§ What this task involves:
Check every line of the data below for the string "learning", and copy the ones that hold it.

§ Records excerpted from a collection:
• • •

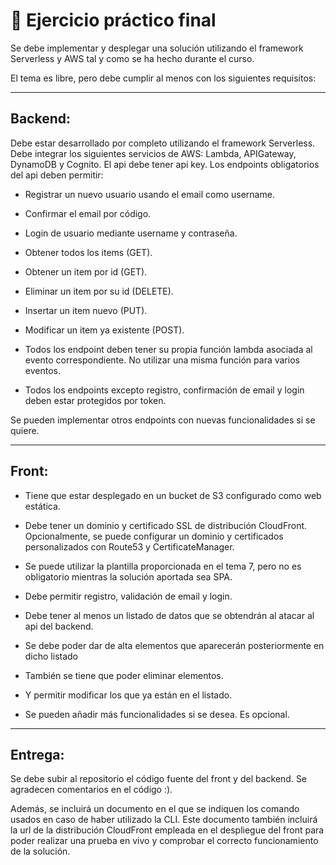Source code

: # 📓 Ejercicio práctico final

Se debe implementar y desplegar una solución utilizando el framework Serverless y AWS tal y como se ha hecho durante el curso.

El tema es libre, pero debe cumplir al menos con los siguientes requisitos:

<hr>

## Backend:
Debe estar desarrollado por completo utilizando el framework Serverless.
Debe integrar los siguientes servicios de AWS: Lambda, APIGateway, DynamoDB y Cognito.
El api debe tener api key.
Los endpoints obligatorios del api deben permitir:
- Registrar un nuevo usuario usando el email como username.

- Confirmar el email por código.

- Login de usuario mediante username y contraseña.

- Obtener todos los items (GET).

- Obtener un item por id (GET).

- Eliminar un item por su id (DELETE).

- Insertar un item nuevo (PUT).

- Modificar un item ya existente (POST).

- Todos los endpoint deben tener su propia función lambda asociada al evento correspondiente. No utilizar una misma función para varios eventos.

- Todos los endpoints excepto registro, confirmación de email y login deben estar protegidos por token.

Se pueden implementar otros endpoints con nuevas funcionalidades si se quiere.

<hr>

## Front:

- Tiene que estar desplegado en un bucket de S3 configurado como web estática.

- Debe tener un dominio y certificado SSL de distribución CloudFront.
Opcionalmente, se puede configurar un dominio y certificados personalizados con Route53 y CertificateManager.

- Se puede utilizar la plantilla proporcionada en el tema 7, pero no es obligatorio mientras la solución aportada sea SPA.

- Debe permitir registro, validación de email y login.

- Debe tener al menos un listado de datos que se obtendrán al atacar al api del backend.

- Se debe poder dar de alta elementos que aparecerán posteriormente en dicho listado

- También se tiene que poder eliminar elementos.

- Y permitir modificar los que ya están en el listado.

- Se pueden añadir más funcionalidades si se desea. Es opcional.

<hr>

## Entrega:

Se debe subir al repositorio el código fuente del front y del backend. Se agradecen comentarios en el código :).

Además, se incluirá un documento en el que se indiquen los comando usados en caso de haber utilizado la CLI. Este documento también incluirá la url de la distribución CloudFront empleada en el despliegue del front para poder realizar una prueba en vivo y comprobar el correcto funcionamiento de la solución.
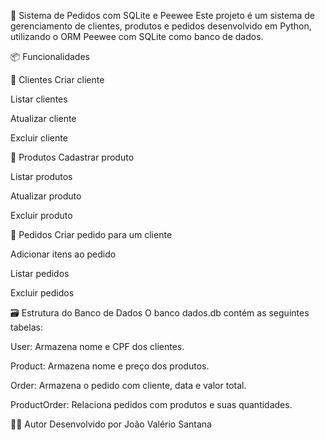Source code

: 🧾 Sistema de Pedidos com SQLite e Peewee Este projeto é um sistema de gerenciamento de clientes, produtos e pedidos desenvolvido em Python, utilizando o ORM Peewee com SQLite como banco de dados.

📦 Funcionalidades

👥 Clientes Criar cliente

Listar clientes

Atualizar cliente

Excluir cliente

🛒 Produtos Cadastrar produto

Listar produtos

Atualizar produto

Excluir produto

📑 Pedidos Criar pedido para um cliente

Adicionar itens ao pedido

Listar pedidos

Excluir pedidos

🗃️ Estrutura do Banco de Dados O banco dados.db contém as seguintes tabelas:

User: Armazena nome e CPF dos clientes.

Product: Armazena nome e preço dos produtos.

Order: Armazena o pedido com cliente, data e valor total.

ProductOrder: Relaciona pedidos com produtos e suas quantidades.

🧑‍💻 Autor Desenvolvido por João Valério Santana

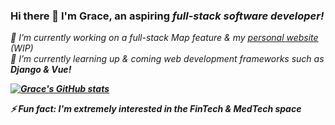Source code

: ### Hi there 👋 I'm Grace, an aspiring <i>full-stack software developer<i>!

🔭 I’m currently working on a full-stack Map feature & my [personal website](https://graceyongxm.github.io) (WIP)
<br>
🌱 I’m currently learning up & coming web development frameworks such as <strong>Django & Vue<strong>!

[![Grace's GitHub stats](https://github-readme-stats.vercel.app/api?username=GraceYongXM&show_icons=true&theme=nightowl)](https://github.com/anuraghazra/github-readme-stats)

⚡ Fun fact: I'm extremely interested in the FinTech & MedTech space

<!--
**GraceYongXM/GraceYongXM** is a ✨ _special_ ✨ repository because its `README.md` (this file) appears on your GitHub profile.

Here are some ideas to get you started:

- 🔭 I’m currently working on ...
- 🌱 I’m currently learning ...
- 👯 I’m looking to collaborate on ...
- 🤔 I’m looking for help with ...
- 💬 Ask me about ...
- 📫 How to reach me: ...
- 😄 Pronouns: ...
- ⚡ Fun fact: ...
-->
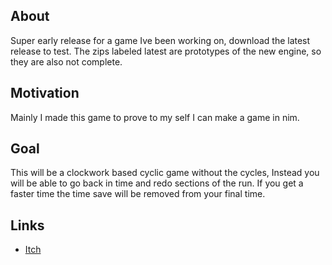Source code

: ## About

Super early release for a game Ive been working on, download the latest release to test. The zips labeled latest are prototypes of the new engine, so they are also not complete.

## Motivation

Mainly I made this game to prove to my self I can make a game in nim.

## Goal

This will be a clockwork based cyclic game without the cycles, Instead you will be able to go back in time and redo sections of the run. If you get a faster time the time save will be removed from your final time.

## Links

- [Itch](https://prestosilver.itch.io/finale)
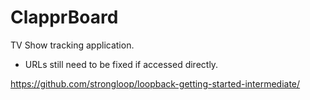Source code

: # ClapprBoard

TV Show tracking application.

- URLs still need to be fixed if accessed directly.

https://github.com/strongloop/loopback-getting-started-intermediate/
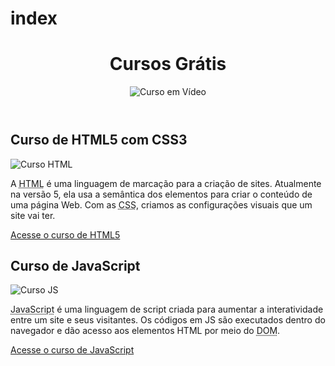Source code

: # index
<!DOCTYPE html>
<html lang="pt-br">
<head>
    <meta charset="UTF-8">
    <meta name="viewport" content="width=device-width, initial-scale=1.0">
    <title>Curso em Vídeo</title>
    <link rel="stylesheet" href="estilos/style.css">
</head>
<body>
    <main>
        <header>
            <h1>Cursos Grátis</h1>
            <img src="imagens/curso-em-video-cor.png" alt="Curso em Vídeo">
        </header>
        <article>
            <h2>Curso de HTML5 com CSS3</h2>
            <img class="lado" src="imagens/curso-html-css.png" alt="Curso HTML">
            <p>A <abbr title="HyperText Markup Language">HTML</abbr> é uma linguagem de marcação para a criação de sites. Atualmente na versão 5, ela usa a semântica dos elementos para criar o conteúdo de uma página Web. Com as <abbr title="Cascading Style Sheets">CSS</abbr>, criamos as configurações visuais que um site vai ter.</p>
            <p><a href="curso-html.html">Acesse o curso de HTML5</a></p>
        </article>
        <article>
            <h2>Curso de JavaScript</h2>
            <img class="lado" src="imagens/curso-javascript.png" alt="Curso JS">
            <p><abbr title="JavaScript">JavaScript</abbr> é uma linguagem de script criada para aumentar a interatividade entre um site e seus visitantes. Os códigos em JS são executados dentro do navegador e dão acesso aos elementos HTML por meio do <abbr title="Document Object Model">DOM</abbr>.</p>
            <p><a href="curso-js.html">Acesse o curso de JavaScript</a></p>
        </article>
    </main>
</body>
</html>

• • •

§ Response for this exercise:
🌱 I’m currently learning up & coming web development frameworks such as <strong>Django & Vue<strong>!
- 🌱 I’m currently learning ...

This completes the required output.